連れていかれる時の、痛くて、怖くて、苦しい声ではない。




嬉しい。



安心した。



見つけた。



帰ってきた。




そういう全部が混ざった声だった。




月島は、反射的に腕を広げた。




"その子"の身体が、胸に飛び込む。




小さい。


軽い。



けれど、確かにそこにいる。




月島はその身体を受け止めた。




強く抱きしめすぎないように。


でも、離さないように。




"その子"の指が、月島の服を掴む。




ぎゅっと。




もう二度と離さないみたいに。




月島の胸の奥で、別の声が蘇った。




ぱぱぁッ!!!




連れ去られる時の、あの悲痛な叫び。




血の匂い。


伸ばされた手。


泣きそうな緑の瞳。



その記憶が、今の声で上書きされていく。




ぱぱぁ!!!




嬉しそうな声。


安心しきった声。


戻ってきたものを確かめる声。



月島は、"その子"の背中に手を回した。




「……よかった」




声が、少し震れていた。




「本当に。
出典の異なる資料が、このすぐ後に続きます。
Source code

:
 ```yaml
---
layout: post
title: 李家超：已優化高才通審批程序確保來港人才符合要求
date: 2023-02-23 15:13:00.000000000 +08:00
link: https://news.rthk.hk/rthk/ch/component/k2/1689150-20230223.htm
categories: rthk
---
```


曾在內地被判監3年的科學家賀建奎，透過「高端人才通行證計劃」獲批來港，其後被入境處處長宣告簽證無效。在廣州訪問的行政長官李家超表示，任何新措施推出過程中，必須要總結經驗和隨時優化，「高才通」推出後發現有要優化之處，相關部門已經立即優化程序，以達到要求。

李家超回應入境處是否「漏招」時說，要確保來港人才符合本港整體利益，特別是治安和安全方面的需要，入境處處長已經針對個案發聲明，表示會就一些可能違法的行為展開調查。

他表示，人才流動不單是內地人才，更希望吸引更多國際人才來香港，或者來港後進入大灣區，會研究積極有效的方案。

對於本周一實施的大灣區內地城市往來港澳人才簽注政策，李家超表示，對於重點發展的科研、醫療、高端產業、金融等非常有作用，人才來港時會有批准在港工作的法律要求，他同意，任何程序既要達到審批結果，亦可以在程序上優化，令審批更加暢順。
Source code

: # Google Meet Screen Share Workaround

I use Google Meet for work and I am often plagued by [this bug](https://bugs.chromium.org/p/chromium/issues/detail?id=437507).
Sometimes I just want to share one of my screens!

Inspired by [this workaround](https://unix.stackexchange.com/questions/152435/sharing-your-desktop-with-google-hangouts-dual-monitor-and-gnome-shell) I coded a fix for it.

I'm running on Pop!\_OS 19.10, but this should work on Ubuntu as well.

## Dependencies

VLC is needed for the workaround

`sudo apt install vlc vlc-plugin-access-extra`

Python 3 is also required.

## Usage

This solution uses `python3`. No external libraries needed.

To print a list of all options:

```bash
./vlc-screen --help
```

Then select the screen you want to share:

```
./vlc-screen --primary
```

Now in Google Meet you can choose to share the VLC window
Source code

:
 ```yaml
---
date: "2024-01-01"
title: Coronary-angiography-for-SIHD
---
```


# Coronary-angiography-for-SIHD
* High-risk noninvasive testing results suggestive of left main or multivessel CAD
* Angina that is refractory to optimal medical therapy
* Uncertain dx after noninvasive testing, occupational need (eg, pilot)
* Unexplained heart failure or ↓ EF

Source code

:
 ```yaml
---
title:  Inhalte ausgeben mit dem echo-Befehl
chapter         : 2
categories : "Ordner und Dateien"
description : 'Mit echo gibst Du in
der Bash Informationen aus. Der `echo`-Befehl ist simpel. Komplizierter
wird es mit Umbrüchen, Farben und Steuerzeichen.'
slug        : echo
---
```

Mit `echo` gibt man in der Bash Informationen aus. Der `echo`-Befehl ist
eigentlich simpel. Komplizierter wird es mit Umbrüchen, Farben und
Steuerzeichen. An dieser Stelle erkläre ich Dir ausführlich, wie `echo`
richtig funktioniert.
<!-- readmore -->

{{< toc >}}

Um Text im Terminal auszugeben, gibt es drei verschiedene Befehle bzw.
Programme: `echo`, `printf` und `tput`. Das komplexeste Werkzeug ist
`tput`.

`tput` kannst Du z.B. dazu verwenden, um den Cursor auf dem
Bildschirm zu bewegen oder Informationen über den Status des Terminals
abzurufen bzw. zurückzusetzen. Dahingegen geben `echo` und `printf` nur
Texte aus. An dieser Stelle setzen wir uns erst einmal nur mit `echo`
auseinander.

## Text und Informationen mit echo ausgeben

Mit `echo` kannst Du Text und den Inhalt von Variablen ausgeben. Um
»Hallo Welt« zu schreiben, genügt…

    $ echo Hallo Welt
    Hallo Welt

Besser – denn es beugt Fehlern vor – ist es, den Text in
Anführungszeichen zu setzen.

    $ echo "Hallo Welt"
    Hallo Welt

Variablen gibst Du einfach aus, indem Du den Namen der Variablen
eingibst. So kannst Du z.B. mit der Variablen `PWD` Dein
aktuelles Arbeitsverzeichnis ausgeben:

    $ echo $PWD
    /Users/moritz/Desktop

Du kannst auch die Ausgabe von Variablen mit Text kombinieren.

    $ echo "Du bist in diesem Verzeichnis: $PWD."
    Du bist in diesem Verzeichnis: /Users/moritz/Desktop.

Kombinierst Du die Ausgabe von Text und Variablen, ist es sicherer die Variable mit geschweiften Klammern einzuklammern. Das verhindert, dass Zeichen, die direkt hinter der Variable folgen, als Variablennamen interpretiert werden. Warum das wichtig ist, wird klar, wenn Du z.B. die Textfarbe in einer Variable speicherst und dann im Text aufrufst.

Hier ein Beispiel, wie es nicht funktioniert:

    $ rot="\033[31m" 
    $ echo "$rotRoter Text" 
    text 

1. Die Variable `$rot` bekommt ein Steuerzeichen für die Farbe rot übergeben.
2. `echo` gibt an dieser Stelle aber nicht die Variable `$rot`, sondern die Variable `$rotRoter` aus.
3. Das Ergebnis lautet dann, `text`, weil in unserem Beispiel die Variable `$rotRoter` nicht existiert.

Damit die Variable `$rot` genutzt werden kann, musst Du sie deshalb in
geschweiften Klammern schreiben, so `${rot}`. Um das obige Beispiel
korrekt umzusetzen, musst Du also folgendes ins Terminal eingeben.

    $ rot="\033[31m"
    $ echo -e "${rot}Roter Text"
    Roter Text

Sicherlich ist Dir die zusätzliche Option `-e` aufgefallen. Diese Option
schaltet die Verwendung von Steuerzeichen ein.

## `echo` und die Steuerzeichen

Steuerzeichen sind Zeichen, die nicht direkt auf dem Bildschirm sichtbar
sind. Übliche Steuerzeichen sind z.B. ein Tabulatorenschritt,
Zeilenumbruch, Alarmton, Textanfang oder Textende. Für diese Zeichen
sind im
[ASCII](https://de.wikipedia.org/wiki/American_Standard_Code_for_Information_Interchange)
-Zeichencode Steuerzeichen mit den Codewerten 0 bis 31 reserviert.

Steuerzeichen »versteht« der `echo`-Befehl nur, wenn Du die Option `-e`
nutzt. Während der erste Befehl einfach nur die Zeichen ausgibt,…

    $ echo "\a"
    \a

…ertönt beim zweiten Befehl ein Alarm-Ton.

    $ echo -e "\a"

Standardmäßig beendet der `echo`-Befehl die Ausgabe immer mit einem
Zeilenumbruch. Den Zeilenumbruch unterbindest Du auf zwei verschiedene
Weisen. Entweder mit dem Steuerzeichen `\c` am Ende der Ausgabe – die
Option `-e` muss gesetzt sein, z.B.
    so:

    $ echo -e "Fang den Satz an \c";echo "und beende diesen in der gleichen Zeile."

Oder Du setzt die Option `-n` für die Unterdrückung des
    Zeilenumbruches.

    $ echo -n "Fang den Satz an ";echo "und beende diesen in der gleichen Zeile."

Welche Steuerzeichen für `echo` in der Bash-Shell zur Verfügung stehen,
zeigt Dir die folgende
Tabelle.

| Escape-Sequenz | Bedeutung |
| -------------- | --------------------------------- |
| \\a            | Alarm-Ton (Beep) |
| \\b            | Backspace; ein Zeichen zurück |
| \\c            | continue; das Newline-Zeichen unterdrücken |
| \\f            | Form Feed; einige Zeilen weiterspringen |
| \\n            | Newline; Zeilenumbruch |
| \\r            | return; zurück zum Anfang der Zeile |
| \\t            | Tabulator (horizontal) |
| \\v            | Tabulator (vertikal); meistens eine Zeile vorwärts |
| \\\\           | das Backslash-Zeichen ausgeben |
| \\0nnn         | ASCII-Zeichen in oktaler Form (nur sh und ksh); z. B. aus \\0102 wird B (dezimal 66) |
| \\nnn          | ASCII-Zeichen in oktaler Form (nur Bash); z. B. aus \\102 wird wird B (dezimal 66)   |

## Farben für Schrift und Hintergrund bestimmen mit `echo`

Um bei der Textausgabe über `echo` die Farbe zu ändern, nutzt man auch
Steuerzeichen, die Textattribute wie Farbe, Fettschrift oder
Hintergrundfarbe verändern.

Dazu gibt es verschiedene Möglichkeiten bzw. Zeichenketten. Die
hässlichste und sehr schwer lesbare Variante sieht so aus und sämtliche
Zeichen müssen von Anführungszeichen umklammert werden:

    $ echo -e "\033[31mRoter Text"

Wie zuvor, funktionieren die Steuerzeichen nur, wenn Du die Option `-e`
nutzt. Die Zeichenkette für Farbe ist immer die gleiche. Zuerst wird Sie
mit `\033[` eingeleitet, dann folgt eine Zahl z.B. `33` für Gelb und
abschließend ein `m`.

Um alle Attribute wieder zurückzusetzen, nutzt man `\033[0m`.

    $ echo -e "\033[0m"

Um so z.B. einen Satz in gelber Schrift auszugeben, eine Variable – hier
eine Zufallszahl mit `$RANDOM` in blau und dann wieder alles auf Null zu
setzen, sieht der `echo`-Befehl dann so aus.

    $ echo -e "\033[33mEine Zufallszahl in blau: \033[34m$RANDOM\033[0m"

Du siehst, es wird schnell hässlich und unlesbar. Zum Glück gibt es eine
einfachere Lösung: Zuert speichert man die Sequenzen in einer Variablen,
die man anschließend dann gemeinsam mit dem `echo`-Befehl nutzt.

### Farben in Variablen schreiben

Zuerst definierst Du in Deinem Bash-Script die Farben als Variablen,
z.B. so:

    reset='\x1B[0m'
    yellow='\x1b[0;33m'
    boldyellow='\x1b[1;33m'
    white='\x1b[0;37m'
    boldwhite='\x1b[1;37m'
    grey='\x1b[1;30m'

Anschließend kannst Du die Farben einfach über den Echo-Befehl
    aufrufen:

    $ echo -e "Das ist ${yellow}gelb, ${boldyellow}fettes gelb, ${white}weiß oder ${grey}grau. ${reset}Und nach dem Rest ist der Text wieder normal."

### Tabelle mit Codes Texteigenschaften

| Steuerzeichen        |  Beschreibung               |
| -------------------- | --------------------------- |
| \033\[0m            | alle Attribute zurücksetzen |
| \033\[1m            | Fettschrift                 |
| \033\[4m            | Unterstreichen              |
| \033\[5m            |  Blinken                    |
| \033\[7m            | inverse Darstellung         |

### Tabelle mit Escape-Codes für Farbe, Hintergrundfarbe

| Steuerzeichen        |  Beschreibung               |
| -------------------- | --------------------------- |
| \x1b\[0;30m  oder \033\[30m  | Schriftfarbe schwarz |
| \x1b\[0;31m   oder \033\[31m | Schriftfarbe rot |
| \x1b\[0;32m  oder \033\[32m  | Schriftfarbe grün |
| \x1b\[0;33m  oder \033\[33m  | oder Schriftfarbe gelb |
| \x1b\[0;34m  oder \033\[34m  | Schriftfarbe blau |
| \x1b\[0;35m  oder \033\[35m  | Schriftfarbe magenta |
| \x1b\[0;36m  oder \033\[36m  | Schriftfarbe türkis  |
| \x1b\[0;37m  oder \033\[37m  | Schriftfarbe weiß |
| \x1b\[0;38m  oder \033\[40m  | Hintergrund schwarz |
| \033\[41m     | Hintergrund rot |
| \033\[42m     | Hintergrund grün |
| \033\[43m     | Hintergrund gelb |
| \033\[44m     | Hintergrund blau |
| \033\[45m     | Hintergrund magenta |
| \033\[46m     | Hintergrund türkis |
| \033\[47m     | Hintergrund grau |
無事で……」




月島は"その子"の肩を見る。




腕を見る。


頬を見る。


足を見る。



傷はないか。


痛めたところはないか。


どこか壊されていないか。




確かめずにはいられなかった。



「どこも怪我はないんだな?」



"その子"は月島の胸に顔を押しつけたまま、小さく頷いた。



「……うん」



「痛いところは」



「……ない」



「本当に?」



「……うん」




月島は、ようやく息を吐いた。




その息が、少しだけ深くなる。




「じゃあ、ここから出よう」



"その子"が顔を上げる。



涙で濡れた緑の瞳が、月島を見る。




月島は言った。




「走れるか?」




"その子"は少しだけ考えた。




それから、まだ掠れた声で言う。




「……おさかな」




月島が瞬きをする。




「おさかな、また食べたい」




その言葉に、月島は一瞬だけ黙った。




そして、ほんの少しだけ表情を緩めた。




こんな場所で。



こんな状況で。



追われている最中で。




それでも、"その子"は魚の話をした。




帰る話をした。


次の食事の話をした。




それが、どうしようもなく生きている証に思えた。




「……ああ」




月島は頷いた。




「帰ったら、たらふく食べような」




"その子"の顔が、少しだけ明るくなる。



「さーもん?」



「ああ。サーモンも」



「いっぱい?」



「いっぱいだ」



「……ぱぱも、たべる?」



月島は一瞬、言葉に詰まった。




それから、短く答える。




「食べる」



「───!」




"その子"は、嬉しそうに月島の服を握り直した。



月島は"その子"を抱え直す。




白い部屋を見渡す。


水槽。


監視カメラ。



低い棚。


柔らかいマット。


作られた子ども部屋。



ここに置いていくものは何もない。




持っていくものは、腕の中にいる。




月島は扉へ向かった。




「行くぞ」



「……うん」




"その子"は月島の首に腕を回した。




白い格納室の床に、涙の跡だけが残っている。




悲しい涙と。



嬉しい涙が。




───同じ場所に、重なっていた。